> [AIM OF THE TASK]
Below is a listing. Quote from it, exactly, the lines from the one containing "login a great" down to the one containing "## Table of Content", both ends included, and nothing else.

> [PROVIDED DATA]
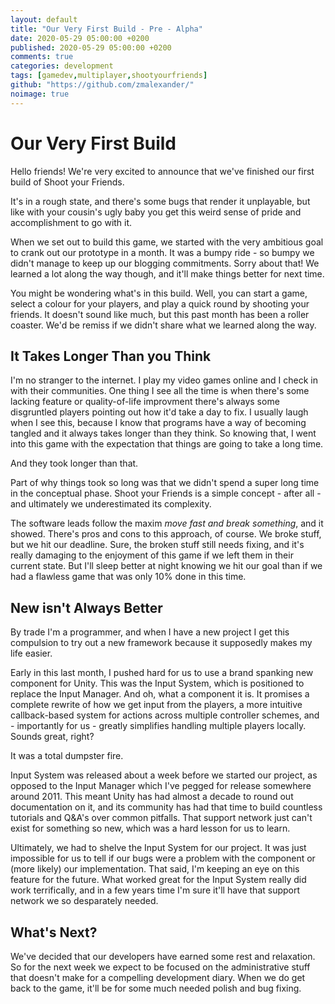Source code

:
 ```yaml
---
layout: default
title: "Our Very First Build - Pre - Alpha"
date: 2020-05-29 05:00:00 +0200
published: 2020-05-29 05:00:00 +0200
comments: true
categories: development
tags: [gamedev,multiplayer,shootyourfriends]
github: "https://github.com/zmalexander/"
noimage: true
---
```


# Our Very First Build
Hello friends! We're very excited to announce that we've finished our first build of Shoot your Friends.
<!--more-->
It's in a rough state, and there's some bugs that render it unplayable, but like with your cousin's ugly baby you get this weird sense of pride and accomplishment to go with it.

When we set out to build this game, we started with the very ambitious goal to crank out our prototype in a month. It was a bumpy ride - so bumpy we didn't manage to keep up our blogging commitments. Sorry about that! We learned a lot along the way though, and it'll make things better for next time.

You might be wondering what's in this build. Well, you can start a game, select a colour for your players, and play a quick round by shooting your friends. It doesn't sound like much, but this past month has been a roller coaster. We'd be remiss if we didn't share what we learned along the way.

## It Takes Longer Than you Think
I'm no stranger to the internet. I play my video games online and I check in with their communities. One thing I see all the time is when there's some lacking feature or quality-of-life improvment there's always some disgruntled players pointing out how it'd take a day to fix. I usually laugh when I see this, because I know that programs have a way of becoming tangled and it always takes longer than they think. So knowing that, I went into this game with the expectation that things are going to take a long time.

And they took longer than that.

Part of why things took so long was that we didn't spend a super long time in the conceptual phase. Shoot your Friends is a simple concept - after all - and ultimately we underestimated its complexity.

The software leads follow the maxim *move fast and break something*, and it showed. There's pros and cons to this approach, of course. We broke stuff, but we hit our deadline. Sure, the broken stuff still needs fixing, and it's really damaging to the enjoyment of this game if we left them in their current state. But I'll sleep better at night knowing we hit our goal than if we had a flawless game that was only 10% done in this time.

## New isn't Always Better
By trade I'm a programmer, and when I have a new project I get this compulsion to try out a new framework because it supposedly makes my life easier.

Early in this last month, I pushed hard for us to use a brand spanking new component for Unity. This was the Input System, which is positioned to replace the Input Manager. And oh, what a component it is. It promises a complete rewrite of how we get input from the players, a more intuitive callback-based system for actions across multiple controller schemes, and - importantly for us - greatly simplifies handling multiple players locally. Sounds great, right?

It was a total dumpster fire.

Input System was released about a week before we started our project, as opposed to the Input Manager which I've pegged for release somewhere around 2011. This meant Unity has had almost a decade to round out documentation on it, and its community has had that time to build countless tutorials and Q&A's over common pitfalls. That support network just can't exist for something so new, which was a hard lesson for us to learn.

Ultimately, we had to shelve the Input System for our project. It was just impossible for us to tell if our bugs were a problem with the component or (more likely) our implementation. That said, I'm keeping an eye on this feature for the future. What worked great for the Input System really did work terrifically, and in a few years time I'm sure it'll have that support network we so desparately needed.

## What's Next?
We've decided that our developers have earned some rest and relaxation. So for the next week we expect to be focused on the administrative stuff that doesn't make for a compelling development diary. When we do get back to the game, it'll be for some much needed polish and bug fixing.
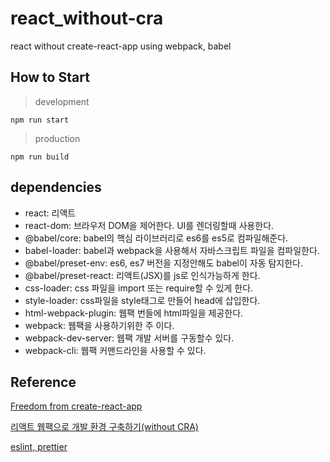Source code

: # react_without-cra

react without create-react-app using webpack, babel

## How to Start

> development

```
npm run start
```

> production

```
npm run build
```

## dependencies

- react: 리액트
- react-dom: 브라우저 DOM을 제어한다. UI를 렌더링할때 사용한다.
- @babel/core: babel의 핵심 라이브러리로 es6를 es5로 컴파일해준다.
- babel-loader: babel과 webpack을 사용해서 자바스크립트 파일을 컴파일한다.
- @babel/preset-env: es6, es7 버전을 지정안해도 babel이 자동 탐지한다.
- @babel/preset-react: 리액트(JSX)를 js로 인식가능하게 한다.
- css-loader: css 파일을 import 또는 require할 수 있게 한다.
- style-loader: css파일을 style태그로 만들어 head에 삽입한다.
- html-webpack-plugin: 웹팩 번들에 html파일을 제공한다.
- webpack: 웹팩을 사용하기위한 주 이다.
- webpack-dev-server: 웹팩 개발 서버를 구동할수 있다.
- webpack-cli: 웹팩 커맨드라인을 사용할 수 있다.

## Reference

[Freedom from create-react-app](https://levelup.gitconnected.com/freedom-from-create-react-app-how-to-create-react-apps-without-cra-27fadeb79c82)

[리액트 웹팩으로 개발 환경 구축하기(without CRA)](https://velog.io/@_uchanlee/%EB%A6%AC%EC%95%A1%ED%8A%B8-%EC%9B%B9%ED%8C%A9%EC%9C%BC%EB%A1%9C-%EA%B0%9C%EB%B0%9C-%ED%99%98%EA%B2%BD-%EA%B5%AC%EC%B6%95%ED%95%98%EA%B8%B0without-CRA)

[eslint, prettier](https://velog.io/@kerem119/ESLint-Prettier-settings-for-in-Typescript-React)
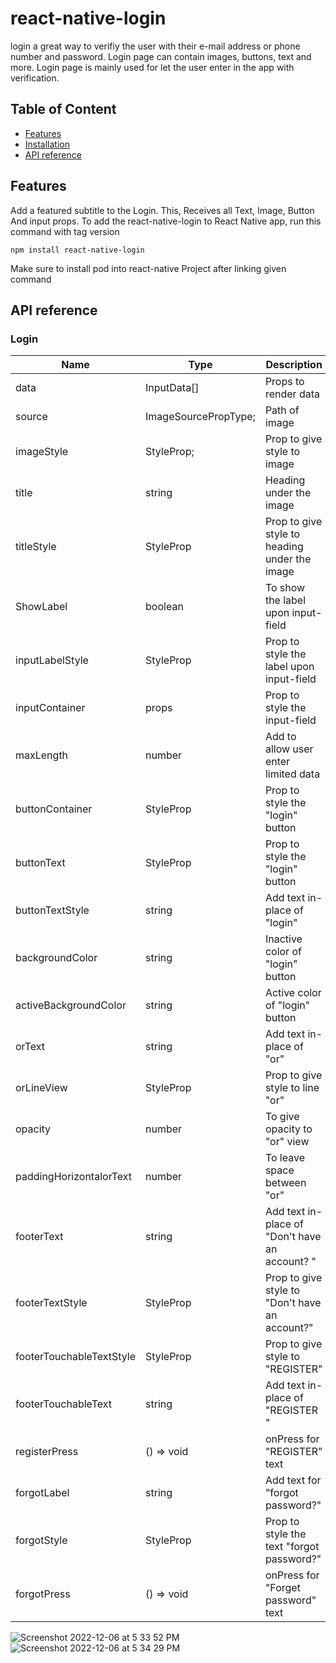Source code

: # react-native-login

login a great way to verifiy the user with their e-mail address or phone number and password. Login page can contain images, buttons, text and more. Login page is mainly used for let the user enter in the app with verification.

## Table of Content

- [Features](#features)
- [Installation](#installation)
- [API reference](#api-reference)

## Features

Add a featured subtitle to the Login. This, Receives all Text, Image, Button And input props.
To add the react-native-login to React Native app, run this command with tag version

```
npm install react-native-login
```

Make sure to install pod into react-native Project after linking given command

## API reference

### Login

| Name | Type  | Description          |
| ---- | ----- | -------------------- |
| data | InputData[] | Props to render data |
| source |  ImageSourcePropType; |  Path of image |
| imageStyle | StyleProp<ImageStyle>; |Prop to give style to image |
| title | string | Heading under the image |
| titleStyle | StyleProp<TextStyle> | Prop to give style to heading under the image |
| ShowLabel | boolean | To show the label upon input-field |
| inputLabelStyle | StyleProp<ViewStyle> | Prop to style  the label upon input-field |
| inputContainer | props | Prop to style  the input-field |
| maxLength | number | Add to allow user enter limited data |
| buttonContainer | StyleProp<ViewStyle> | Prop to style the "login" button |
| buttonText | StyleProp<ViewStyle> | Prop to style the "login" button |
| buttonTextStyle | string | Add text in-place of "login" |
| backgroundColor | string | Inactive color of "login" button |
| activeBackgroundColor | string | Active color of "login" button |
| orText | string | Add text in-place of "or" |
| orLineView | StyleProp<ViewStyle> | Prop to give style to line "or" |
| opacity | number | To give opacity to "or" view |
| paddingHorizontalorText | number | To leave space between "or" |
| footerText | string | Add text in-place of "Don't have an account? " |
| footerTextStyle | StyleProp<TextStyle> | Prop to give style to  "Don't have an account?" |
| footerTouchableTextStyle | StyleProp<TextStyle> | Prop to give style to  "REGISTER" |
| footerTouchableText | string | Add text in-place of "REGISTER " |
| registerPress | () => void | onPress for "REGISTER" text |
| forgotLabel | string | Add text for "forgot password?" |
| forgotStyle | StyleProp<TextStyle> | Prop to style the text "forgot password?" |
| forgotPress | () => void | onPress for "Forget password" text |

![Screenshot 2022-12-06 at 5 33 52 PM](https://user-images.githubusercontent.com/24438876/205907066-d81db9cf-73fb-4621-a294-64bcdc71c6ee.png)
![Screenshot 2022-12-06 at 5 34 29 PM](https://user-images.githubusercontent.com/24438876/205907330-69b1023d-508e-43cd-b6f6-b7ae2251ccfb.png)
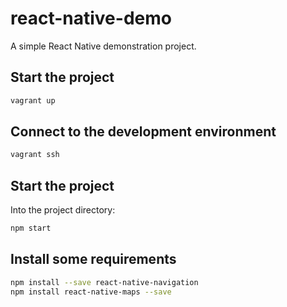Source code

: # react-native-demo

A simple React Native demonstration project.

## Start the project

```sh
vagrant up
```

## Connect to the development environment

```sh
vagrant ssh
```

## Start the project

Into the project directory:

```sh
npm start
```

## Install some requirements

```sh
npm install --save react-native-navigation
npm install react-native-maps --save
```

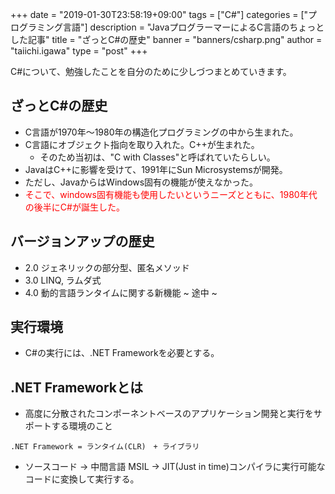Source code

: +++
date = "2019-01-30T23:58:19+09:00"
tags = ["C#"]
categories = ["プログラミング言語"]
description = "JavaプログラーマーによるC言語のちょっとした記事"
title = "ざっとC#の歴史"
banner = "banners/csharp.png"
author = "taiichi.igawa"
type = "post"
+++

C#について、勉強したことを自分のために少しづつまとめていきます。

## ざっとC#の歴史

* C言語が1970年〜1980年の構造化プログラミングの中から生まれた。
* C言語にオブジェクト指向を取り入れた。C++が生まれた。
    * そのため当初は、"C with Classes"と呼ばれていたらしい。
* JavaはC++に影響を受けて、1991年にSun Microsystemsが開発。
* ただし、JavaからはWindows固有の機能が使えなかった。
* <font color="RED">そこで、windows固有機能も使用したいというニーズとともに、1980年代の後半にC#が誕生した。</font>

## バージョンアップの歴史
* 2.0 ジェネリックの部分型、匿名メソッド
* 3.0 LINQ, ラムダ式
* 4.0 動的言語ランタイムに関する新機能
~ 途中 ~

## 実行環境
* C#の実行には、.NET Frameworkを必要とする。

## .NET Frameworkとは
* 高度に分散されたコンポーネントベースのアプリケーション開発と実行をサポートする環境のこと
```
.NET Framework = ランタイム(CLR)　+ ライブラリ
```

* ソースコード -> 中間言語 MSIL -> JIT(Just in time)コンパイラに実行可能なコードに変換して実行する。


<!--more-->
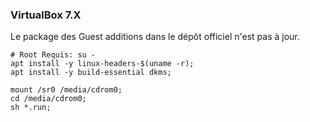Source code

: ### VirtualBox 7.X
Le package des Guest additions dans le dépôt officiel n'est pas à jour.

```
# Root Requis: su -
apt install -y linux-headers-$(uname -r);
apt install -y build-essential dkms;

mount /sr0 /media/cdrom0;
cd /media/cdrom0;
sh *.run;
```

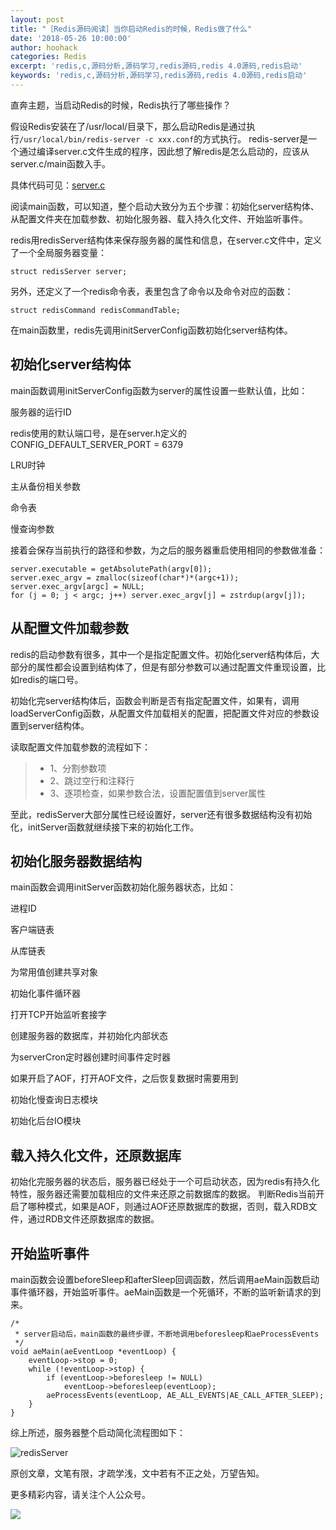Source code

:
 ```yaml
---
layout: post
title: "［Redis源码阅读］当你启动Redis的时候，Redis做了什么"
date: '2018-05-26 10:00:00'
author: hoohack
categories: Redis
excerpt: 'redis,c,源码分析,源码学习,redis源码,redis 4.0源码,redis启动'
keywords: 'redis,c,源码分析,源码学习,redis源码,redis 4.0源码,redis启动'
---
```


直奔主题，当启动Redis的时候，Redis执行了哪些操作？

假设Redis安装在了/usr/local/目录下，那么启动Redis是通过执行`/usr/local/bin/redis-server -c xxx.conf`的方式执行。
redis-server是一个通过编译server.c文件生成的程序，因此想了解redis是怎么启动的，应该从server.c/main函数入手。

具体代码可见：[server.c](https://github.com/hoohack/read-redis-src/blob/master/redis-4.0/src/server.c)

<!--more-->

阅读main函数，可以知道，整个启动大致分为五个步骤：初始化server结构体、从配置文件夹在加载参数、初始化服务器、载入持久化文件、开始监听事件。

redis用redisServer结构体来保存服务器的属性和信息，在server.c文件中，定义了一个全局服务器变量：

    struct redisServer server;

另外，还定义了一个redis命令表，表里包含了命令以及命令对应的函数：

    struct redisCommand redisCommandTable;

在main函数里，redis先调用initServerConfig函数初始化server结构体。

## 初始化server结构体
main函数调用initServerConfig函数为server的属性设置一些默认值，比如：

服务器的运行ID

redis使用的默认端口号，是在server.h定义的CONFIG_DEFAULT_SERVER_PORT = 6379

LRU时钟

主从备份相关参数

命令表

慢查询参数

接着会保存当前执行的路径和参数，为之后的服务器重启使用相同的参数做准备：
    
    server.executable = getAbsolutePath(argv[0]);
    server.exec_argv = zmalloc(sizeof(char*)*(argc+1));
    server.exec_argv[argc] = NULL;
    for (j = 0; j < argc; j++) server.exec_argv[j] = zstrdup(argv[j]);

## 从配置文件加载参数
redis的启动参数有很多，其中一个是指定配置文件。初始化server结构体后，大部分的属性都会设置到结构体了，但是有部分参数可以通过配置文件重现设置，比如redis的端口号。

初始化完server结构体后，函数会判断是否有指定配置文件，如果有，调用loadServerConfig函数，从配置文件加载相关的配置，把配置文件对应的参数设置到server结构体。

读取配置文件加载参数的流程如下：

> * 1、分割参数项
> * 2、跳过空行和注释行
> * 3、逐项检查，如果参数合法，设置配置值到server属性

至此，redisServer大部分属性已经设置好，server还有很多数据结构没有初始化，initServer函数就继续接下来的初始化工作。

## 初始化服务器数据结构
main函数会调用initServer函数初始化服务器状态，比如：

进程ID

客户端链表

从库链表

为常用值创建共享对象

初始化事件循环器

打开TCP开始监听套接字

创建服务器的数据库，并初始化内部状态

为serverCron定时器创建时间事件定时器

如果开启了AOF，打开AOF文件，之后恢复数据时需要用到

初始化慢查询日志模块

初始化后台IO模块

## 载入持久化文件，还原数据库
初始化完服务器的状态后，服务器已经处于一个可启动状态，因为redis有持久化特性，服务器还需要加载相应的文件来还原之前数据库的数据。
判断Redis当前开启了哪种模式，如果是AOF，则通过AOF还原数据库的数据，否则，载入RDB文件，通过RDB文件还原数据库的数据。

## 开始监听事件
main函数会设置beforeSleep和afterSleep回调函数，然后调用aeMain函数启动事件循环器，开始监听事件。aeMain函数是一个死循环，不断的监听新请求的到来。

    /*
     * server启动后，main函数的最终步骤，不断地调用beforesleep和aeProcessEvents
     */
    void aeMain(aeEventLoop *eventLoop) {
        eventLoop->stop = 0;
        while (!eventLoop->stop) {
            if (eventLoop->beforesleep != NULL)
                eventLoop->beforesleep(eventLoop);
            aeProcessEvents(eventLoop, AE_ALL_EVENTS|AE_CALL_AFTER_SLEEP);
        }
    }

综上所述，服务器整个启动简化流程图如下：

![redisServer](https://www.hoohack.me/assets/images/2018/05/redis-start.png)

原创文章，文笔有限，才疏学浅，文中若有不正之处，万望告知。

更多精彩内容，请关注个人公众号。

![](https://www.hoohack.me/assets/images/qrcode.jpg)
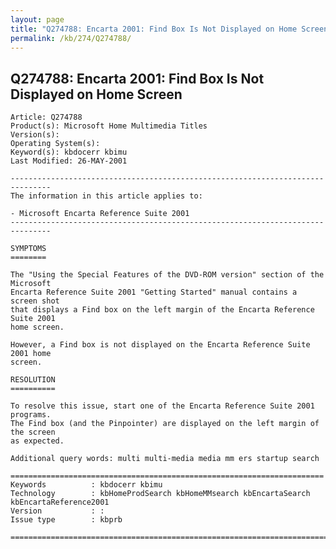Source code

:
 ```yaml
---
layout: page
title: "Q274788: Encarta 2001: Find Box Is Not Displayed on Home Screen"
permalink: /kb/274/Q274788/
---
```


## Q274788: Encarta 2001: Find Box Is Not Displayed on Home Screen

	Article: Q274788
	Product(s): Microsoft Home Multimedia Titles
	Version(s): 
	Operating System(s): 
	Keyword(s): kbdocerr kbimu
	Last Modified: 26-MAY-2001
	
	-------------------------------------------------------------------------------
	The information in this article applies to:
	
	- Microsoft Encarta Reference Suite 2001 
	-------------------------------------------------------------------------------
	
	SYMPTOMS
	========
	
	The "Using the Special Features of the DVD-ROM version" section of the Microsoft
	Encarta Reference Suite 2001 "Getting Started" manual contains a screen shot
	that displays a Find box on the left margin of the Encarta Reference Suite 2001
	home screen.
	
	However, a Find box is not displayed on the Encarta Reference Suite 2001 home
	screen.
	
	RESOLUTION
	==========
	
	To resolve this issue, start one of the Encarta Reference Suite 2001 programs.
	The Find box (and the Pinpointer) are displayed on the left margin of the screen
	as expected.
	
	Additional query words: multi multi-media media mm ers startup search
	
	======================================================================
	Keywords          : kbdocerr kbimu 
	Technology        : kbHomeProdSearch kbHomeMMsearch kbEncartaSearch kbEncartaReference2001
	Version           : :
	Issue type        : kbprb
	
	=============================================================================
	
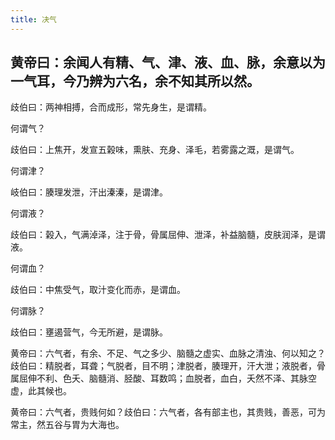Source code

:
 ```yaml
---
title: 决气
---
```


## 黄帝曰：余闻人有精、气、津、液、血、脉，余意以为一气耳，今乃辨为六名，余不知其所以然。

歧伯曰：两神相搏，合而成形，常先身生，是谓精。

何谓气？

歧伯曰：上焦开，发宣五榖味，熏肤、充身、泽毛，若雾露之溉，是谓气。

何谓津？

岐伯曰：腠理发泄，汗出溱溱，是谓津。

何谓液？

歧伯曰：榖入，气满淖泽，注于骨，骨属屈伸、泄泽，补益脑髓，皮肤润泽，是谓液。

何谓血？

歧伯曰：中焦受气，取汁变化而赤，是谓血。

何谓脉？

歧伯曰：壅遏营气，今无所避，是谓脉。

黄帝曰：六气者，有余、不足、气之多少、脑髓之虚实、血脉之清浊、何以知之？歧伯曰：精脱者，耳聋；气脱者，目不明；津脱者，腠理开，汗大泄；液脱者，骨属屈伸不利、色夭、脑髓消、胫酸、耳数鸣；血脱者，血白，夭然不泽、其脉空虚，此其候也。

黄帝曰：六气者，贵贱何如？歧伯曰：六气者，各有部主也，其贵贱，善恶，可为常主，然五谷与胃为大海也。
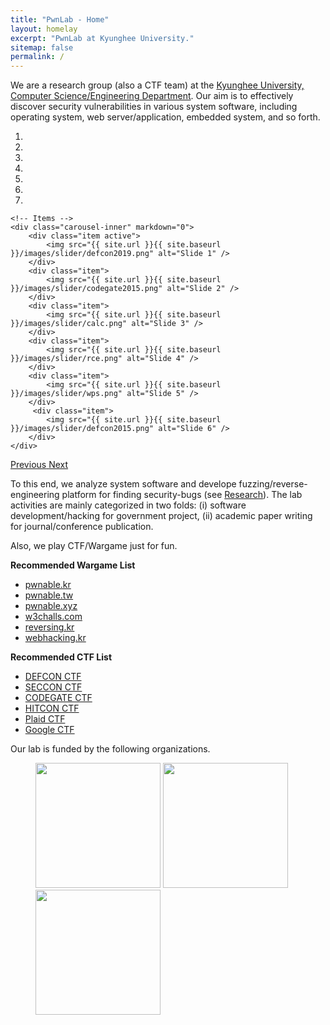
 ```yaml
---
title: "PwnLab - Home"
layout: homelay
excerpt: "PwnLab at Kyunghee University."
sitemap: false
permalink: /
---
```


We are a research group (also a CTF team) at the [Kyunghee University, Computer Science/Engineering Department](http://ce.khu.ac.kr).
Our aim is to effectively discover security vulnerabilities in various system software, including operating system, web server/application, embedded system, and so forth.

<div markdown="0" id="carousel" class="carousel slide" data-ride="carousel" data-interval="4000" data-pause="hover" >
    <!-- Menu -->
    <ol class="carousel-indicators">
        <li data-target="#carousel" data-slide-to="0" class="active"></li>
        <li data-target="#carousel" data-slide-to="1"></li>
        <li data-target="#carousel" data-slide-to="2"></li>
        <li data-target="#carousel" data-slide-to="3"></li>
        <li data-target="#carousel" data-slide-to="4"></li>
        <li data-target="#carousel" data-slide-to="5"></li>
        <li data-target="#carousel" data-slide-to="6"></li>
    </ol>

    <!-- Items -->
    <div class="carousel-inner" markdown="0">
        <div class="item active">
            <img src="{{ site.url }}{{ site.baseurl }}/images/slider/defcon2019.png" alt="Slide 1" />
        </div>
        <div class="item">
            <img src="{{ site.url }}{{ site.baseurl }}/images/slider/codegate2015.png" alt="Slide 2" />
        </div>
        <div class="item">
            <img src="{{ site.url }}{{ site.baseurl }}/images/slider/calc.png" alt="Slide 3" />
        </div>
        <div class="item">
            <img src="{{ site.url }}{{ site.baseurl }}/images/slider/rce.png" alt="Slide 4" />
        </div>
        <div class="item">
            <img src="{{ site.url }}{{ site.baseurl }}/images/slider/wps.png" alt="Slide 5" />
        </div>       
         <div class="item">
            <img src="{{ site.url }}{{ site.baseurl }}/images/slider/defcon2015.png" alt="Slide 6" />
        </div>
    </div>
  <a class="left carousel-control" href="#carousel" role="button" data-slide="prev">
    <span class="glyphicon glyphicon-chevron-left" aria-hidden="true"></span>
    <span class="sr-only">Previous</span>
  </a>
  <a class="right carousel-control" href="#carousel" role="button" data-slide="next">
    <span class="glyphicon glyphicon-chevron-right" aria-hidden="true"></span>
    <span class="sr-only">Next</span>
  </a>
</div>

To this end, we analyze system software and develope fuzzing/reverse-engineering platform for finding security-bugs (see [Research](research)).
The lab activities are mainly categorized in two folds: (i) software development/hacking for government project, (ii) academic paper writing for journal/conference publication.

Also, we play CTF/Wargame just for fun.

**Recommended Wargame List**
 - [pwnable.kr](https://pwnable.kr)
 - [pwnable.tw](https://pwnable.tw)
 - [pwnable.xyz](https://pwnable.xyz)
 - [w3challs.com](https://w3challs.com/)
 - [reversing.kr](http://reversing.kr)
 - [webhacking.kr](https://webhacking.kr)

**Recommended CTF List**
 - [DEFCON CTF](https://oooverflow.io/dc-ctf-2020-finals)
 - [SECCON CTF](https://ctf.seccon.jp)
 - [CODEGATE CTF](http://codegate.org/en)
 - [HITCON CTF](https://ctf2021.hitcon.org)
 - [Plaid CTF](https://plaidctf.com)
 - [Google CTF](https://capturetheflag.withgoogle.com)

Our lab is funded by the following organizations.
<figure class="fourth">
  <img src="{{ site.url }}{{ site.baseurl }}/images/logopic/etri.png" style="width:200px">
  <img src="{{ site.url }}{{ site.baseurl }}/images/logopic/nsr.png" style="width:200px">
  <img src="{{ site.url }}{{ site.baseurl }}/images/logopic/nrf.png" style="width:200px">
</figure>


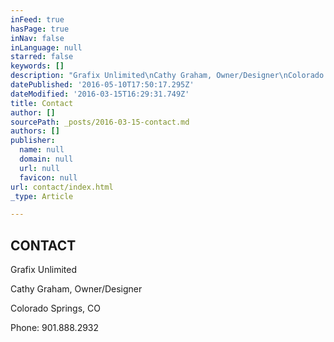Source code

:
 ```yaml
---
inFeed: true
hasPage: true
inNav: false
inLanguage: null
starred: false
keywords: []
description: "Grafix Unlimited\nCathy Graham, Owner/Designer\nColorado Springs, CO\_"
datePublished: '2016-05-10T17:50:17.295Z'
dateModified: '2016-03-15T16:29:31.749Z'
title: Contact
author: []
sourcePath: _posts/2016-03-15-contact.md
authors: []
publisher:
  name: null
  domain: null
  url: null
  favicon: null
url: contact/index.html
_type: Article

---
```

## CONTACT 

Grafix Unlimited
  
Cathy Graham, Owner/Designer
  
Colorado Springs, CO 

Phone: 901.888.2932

> [RESULT OF THIS EXERCISE]
login a great way to verifiy the user with their e-mail address or phone number and password. Login page can contain images, buttons, text and more. Login page is mainly used for let the user enter in the app with verification.

## Table of Content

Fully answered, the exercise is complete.